* _The problem_:
Reproduce the whole listing word for word. Leave every image out.

* _Supplied records_:
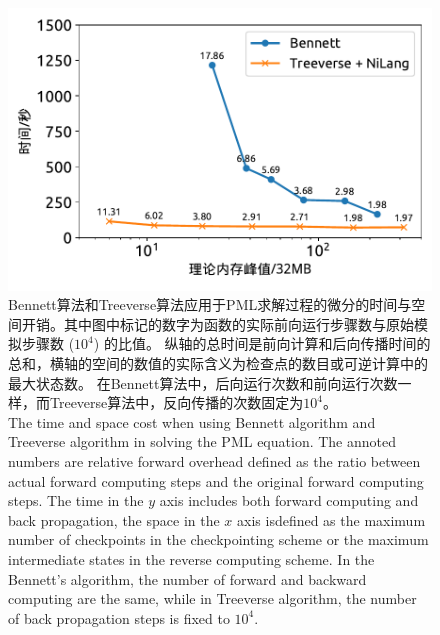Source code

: \documentclass[A4,twoside,UTF8]{ctexart}
\begin{document}
\begin{figure}[t]
\centering
\includegraphics[width=0.6\columnwidth]{./fig5.pdf}
    \caption{Bennett算法和Treeverse算法应用于PML求解过程的微分的时间与空间开销。其中图中标记的数字为函数的实际前向运行步骤数与原始模拟步骤数 ($10^4$) 的比值。
    纵轴的总时间是前向计算和后向传播时间的总和，横轴的空间的数值的实际含义为检查点的数目或可逆计算中的最大状态数。
    在Bennett算法中，后向运行次数和前向运行次数一样，而Treeverse算法中，反向传播的次数固定为$10^4$。\\
    The time and space cost when using Bennett algorithm and Treeverse algorithm in solving the PML equation.
    The annoted numbers are relative forward overhead defined as the ratio between actual forward computing steps and the original forward computing steps.
    The time in the $y$ axis includes both forward computing and back propagation, the space in the $x$ axis isdefined as the maximum number of checkpoints in the checkpointing scheme or the maximum intermediate states in the reverse computing scheme.
    In the Bennett's algorithm, the number of forward and backward computing are the same, while in Treeverse algorithm, the number of back propagation steps is fixed to $10^4$.
    }
    \label{fig:seismic}
\end{figure}
\end{document}

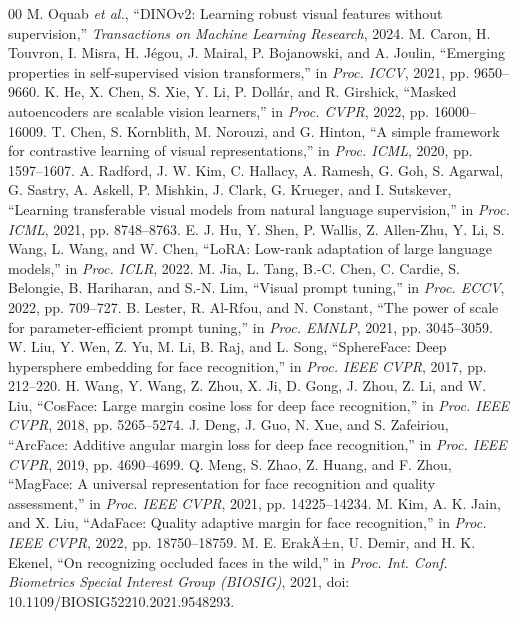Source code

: ﻿\documentclass[10pt,journal,compsoc]{IEEEtran}
\begin{document}

\begin{thebibliography}{00}
 M. Oquab \textit{et al.}, ``DINOv2: Learning robust visual features without supervision,'' \textit{Transactions on Machine Learning Research}, 2024.
 M. Caron, H. Touvron, I. Misra, H. J\'egou, J. Mairal, P. Bojanowski, and A. Joulin, ``Emerging properties in self-supervised vision transformers,'' in \textit{Proc. ICCV}, 2021, pp. 9650--9660.
 K. He, X. Chen, S. Xie, Y. Li, P. Doll\'ar, and R. Girshick, ``Masked autoencoders are scalable vision learners,'' in \textit{Proc. CVPR}, 2022, pp. 16000--16009.
 T. Chen, S. Kornblith, M. Norouzi, and G. Hinton, ``A simple framework for contrastive learning of visual representations,'' in \textit{Proc. ICML}, 2020, pp. 1597--1607.
 A. Radford, J. W. Kim, C. Hallacy, A. Ramesh, G. Goh, S. Agarwal, G. Sastry, A. Askell, P. Mishkin, J. Clark, G. Krueger, and I. Sutskever, ``Learning transferable visual models from natural language supervision,'' in \textit{Proc. ICML}, 2021, pp. 8748--8763.
 E. J. Hu, Y. Shen, P. Wallis, Z. Allen-Zhu, Y. Li, S. Wang, L. Wang, and W. Chen, ``LoRA: Low-rank adaptation of large language models,'' in \textit{Proc. ICLR}, 2022.
 M. Jia, L. Tang, B.-C. Chen, C. Cardie, S. Belongie, B. Hariharan, and S.-N. Lim, ``Visual prompt tuning,'' in \textit{Proc. ECCV}, 2022, pp. 709--727.
 B. Lester, R. Al-Rfou, and N. Constant, ``The power of scale for parameter-efficient prompt tuning,'' in \textit{Proc. EMNLP}, 2021, pp. 3045--3059.
 W. Liu, Y. Wen, Z. Yu, M. Li, B. Raj, and L. Song, ``SphereFace: Deep hypersphere embedding for face recognition,'' in \textit{Proc. IEEE CVPR}, 2017, pp. 212--220.
 H. Wang, Y. Wang, Z. Zhou, X. Ji, D. Gong, J. Zhou, Z. Li, and W. Liu, ``CosFace: Large margin cosine loss for deep face recognition,'' in \textit{Proc. IEEE CVPR}, 2018, pp. 5265--5274.
 J. Deng, J. Guo, N. Xue, and S. Zafeiriou, ``ArcFace: Additive angular margin loss for deep face recognition,'' in \textit{Proc. IEEE CVPR}, 2019, pp. 4690--4699.
 Q. Meng, S. Zhao, Z. Huang, and F. Zhou, ``MagFace: A universal representation for face recognition and quality assessment,'' in \textit{Proc. IEEE CVPR}, 2021, pp. 14225--14234.
 M. Kim, A. K. Jain, and X. Liu, ``AdaFace: Quality adaptive margin for face recognition,'' in \textit{Proc. IEEE CVPR}, 2022, pp. 18750--18759.
 M. E. ErakÄ±n, U. Demir, and H. K. Ekenel, ``On recognizing occluded faces in the wild,'' in \textit{Proc. Int. Conf. Biometrics Special Interest Group (BIOSIG)}, 2021, doi: 10.1109/BIOSIG52210.2021.9548293.

\end{thebibliography}
\end{document}
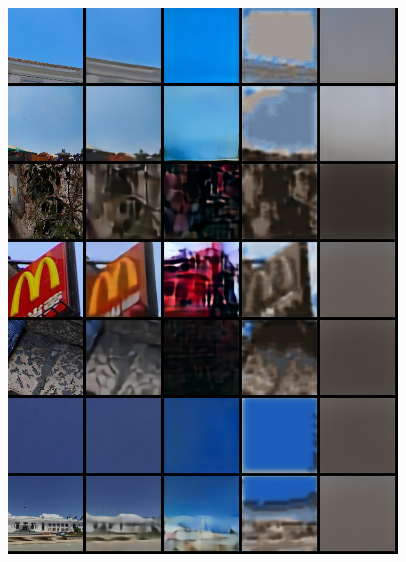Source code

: \begin{appendices}
\begin{figure}
    \includegraphics[width=0.92\textwidth]{figures/ptz/train_stacked_2}
\end{figure}
\begin{figure}
    \centering

\end{figure}
\end{appendices}
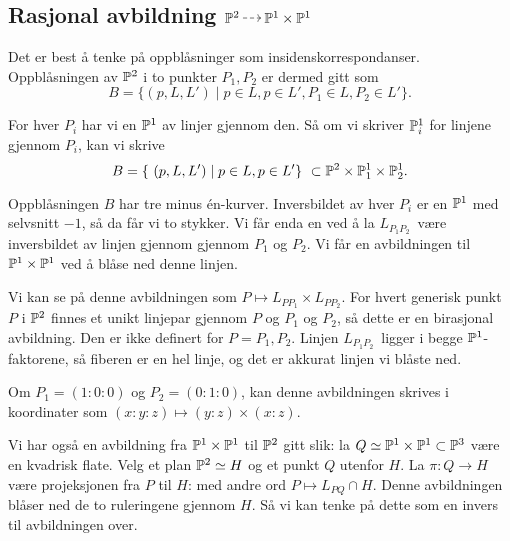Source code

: \documentclass[11pt, norsk]{article}
\begin{document}
\subsection{Rasjonal avbildning $\PP^2 \rmap \PP^1 \times \PP^1$}

Det er best å tenke på oppblåsninger som insidenskorrespondanser. Oppblåsningen av $\mathbb{P}^2$ i to punkter $P_1, P_2$ er dermed gitt som
$$
B = \{ (p,L,L') \mid p \in L, p \in L', P_1 \in L, P_2 \in L' \}.
$$

For hver $P_i$ har vi en $\mathbb{P}^1$ av linjer gjennom den. Så om vi skriver $\mathbb{P}_i^1$ for linjene gjennom $P_i$, kan vi skrive
$$
B = \{ (p,L,L') \mid p \in L, p \in L'\} \subset \PP^2 \times \PP_1^1 \times \PP_2^1.
$$

Oppblåsningen $B$ har tre minus én-kurver. Inversbildet av hver $P_i$ er en $\mathbb{P}^1$ med selvsnitt $-1$, så da får vi to stykker. Vi får enda en ved å la $L_{P_1P_2}$ være inversbildet av linjen gjennom gjennom $P_1$ og $P_2$. Vi får en avbildningen til $\mathbb{P}^1 \times \mathbb{P}^1$ ved å blåse ned denne linjen. 

Vi kan se på denne avbildningen som $P \mapsto L_{PP_1} \times L_{PP_2}$. For hvert generisk punkt $P$ i $\mathbb{P}^2$ finnes et unikt linjepar gjennom $P$ og $P_1$ og $P_2$, så dette er en birasjonal avbildning. Den er ikke definert for $P=P_1,P_2$. Linjen $L_{P_1P_2}$ ligger i begge $\mathbb{P}^1$-faktorene, så fiberen er en hel linje, og det er akkurat linjen vi blåste ned.

Om $P_1=(1:0:0)$ og $P_2=(0:1:0)$, kan denne avbildningen skrives i koordinater som $(x:y:z) \mapsto (y:z) \times (x:z)$. 

Vi har også en avbildning fra $\mathbb{P}^1 \times \mathbb{P}^1$ til $\mathbb{P}^2$ gitt slik: la $Q \simeq \mathbb{P}^1 \times \mathbb{P}^1 \subset \mathbb{P}^3$ være en kvadrisk flate. Velg et plan $\mathbb{P}^2 \simeq H$ og et punkt $Q$ utenfor $H$. La $\pi:Q \to H$ være projeksjonen fra $P$ til $H$: med andre ord $P \mapsto L_{PQ} \cap H$. Denne avbildningen blåser ned de to ruleringene gjennom $H$. Så vi kan tenke på dette som en invers til avbildningen over.
\end{document}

* _Output of the exercise_:
Source code

: \documentclass[A4,twoside,UTF8]{ctexart}
\begin{document}
\begin{figure}[t]
\centering
\includegraphics[width=0.6\columnwidth]{./fig5.pdf}
    \caption{Bennett算法和Treeverse算法应用于PML求解过程的微分的时间与空间开销。其中图中标记的数字为函数的实际前向运行步骤数与原始模拟步骤数 ($10^4$) 的比值。
    纵轴的总时间是前向计算和后向传播时间的总和，横轴的空间的数值的实际含义为检查点的数目或可逆计算中的最大状态数。
    在Bennett算法中，后向运行次数和前向运行次数一样，而Treeverse算法中，反向传播的次数固定为$10^4$。\\
    The time and space cost when using Bennett algorithm and Treeverse algorithm in solving the PML equation.
    The annoted numbers are relative forward overhead defined as the ratio between actual forward computing steps and the original forward computing steps.
    The time in the $y$ axis includes both forward computing and back propagation, the space in the $x$ axis isdefined as the maximum number of checkpoints in the checkpointing scheme or the maximum intermediate states in the reverse computing scheme.
    In the Bennett's algorithm, the number of forward and backward computing are the same, while in Treeverse algorithm, the number of back propagation steps is fixed to $10^4$.
    }
    \label{fig:seismic}
\end{figure}
\end{document}

Source code

: ﻿\documentclass[10pt,journal,compsoc]{IEEEtran}
\begin{document}

\begin{thebibliography}{00}
 M. Oquab \textit{et al.}, ``DINOv2: Learning robust visual features without supervision,'' \textit{Transactions on Machine Learning Research}, 2024.
 M. Caron, H. Touvron, I. Misra, H. J\'egou, J. Mairal, P. Bojanowski, and A. Joulin, ``Emerging properties in self-supervised vision transformers,'' in \textit{Proc. ICCV}, 2021, pp. 9650--9660.
 K. He, X. Chen, S. Xie, Y. Li, P. Doll\'ar, and R. Girshick, ``Masked autoencoders are scalable vision learners,'' in \textit{Proc. CVPR}, 2022, pp. 16000--16009.
 T. Chen, S. Kornblith, M. Norouzi, and G. Hinton, ``A simple framework for contrastive learning of visual representations,'' in \textit{Proc. ICML}, 2020, pp. 1597--1607.
 A. Radford, J. W. Kim, C. Hallacy, A. Ramesh, G. Goh, S. Agarwal, G. Sastry, A. Askell, P. Mishkin, J. Clark, G. Krueger, and I. Sutskever, ``Learning transferable visual models from natural language supervision,'' in \textit{Proc. ICML}, 2021, pp. 8748--8763.
 E. J. Hu, Y. Shen, P. Wallis, Z. Allen-Zhu, Y. Li, S. Wang, L. Wang, and W. Chen, ``LoRA: Low-rank adaptation of large language models,'' in \textit{Proc. ICLR}, 2022.
 M. Jia, L. Tang, B.-C. Chen, C. Cardie, S. Belongie, B. Hariharan, and S.-N. Lim, ``Visual prompt tuning,'' in \textit{Proc. ECCV}, 2022, pp. 709--727.
 B. Lester, R. Al-Rfou, and N. Constant, ``The power of scale for parameter-efficient prompt tuning,'' in \textit{Proc. EMNLP}, 2021, pp. 3045--3059.
 W. Liu, Y. Wen, Z. Yu, M. Li, B. Raj, and L. Song, ``SphereFace: Deep hypersphere embedding for face recognition,'' in \textit{Proc. IEEE CVPR}, 2017, pp. 212--220.
 H. Wang, Y. Wang, Z. Zhou, X. Ji, D. Gong, J. Zhou, Z. Li, and W. Liu, ``CosFace: Large margin cosine loss for deep face recognition,'' in \textit{Proc. IEEE CVPR}, 2018, pp. 5265--5274.
 J. Deng, J. Guo, N. Xue, and S. Zafeiriou, ``ArcFace: Additive angular margin loss for deep face recognition,'' in \textit{Proc. IEEE CVPR}, 2019, pp. 4690--4699.
 Q. Meng, S. Zhao, Z. Huang, and F. Zhou, ``MagFace: A universal representation for face recognition and quality assessment,'' in \textit{Proc. IEEE CVPR}, 2021, pp. 14225--14234.
 M. Kim, A. K. Jain, and X. Liu, ``AdaFace: Quality adaptive margin for face recognition,'' in \textit{Proc. IEEE CVPR}, 2022, pp. 18750--18759.
 M. E. ErakÄ±n, U. Demir, and H. K. Ekenel, ``On recognizing occluded faces in the wild,'' in \textit{Proc. Int. Conf. Biometrics Special Interest Group (BIOSIG)}, 2021, doi: 10.1109/BIOSIG52210.2021.9548293.

\end{thebibliography}
\end{document}
Source code

: \begin{appendices}
\begin{figure}
    \includegraphics[width=0.92\textwidth]{figures/ptz/train_stacked_2}
\end{figure}
\begin{figure}
    \centering

\end{figure}
\end{appendices}
Source code

: \documentclass[11pt, norsk]{article}
\begin{document}
\subsection{Rasjonal avbildning $\PP^2 \rmap \PP^1 \times \PP^1$}

Det er best å tenke på oppblåsninger som insidenskorrespondanser. Oppblåsningen av $\mathbb{P}^2$ i to punkter $P_1, P_2$ er dermed gitt som
$$
B = \{ (p,L,L') \mid p \in L, p \in L', P_1 \in L, P_2 \in L' \}.
$$

For hver $P_i$ har vi en $\mathbb{P}^1$ av linjer gjennom den. Så om vi skriver $\mathbb{P}_i^1$ for linjene gjennom $P_i$, kan vi skrive
$$
B = \{ (p,L,L') \mid p \in L, p \in L'\} \subset \PP^2 \times \PP_1^1 \times \PP_2^1.
$$

Oppblåsningen $B$ har tre minus én-kurver. Inversbildet av hver $P_i$ er en $\mathbb{P}^1$ med selvsnitt $-1$, så da får vi to stykker. Vi får enda en ved å la $L_{P_1P_2}$ være inversbildet av linjen gjennom gjennom $P_1$ og $P_2$. Vi får en avbildningen til $\mathbb{P}^1 \times \mathbb{P}^1$ ved å blåse ned denne linjen. 

Vi kan se på denne avbildningen som $P \mapsto L_{PP_1} \times L_{PP_2}$. For hvert generisk punkt $P$ i $\mathbb{P}^2$ finnes et unikt linjepar gjennom $P$ og $P_1$ og $P_2$, så dette er en birasjonal avbildning. Den er ikke definert for $P=P_1,P_2$. Linjen $L_{P_1P_2}$ ligger i begge $\mathbb{P}^1$-faktorene, så fiberen er en hel linje, og det er akkurat linjen vi blåste ned.

Om $P_1=(1:0:0)$ og $P_2=(0:1:0)$, kan denne avbildningen skrives i koordinater som $(x:y:z) \mapsto (y:z) \times (x:z)$. 

Vi har også en avbildning fra $\mathbb{P}^1 \times \mathbb{P}^1$ til $\mathbb{P}^2$ gitt slik: la $Q \simeq \mathbb{P}^1 \times \mathbb{P}^1 \subset \mathbb{P}^3$ være en kvadrisk flate. Velg et plan $\mathbb{P}^2 \simeq H$ og et punkt $Q$ utenfor $H$. La $\pi:Q \to H$ være projeksjonen fra $P$ til $H$: med andre ord $P \mapsto L_{PQ} \cap H$. Denne avbildningen blåser ned de to ruleringene gjennom $H$. Så vi kan tenke på dette som en invers til avbildningen over.
\end{document}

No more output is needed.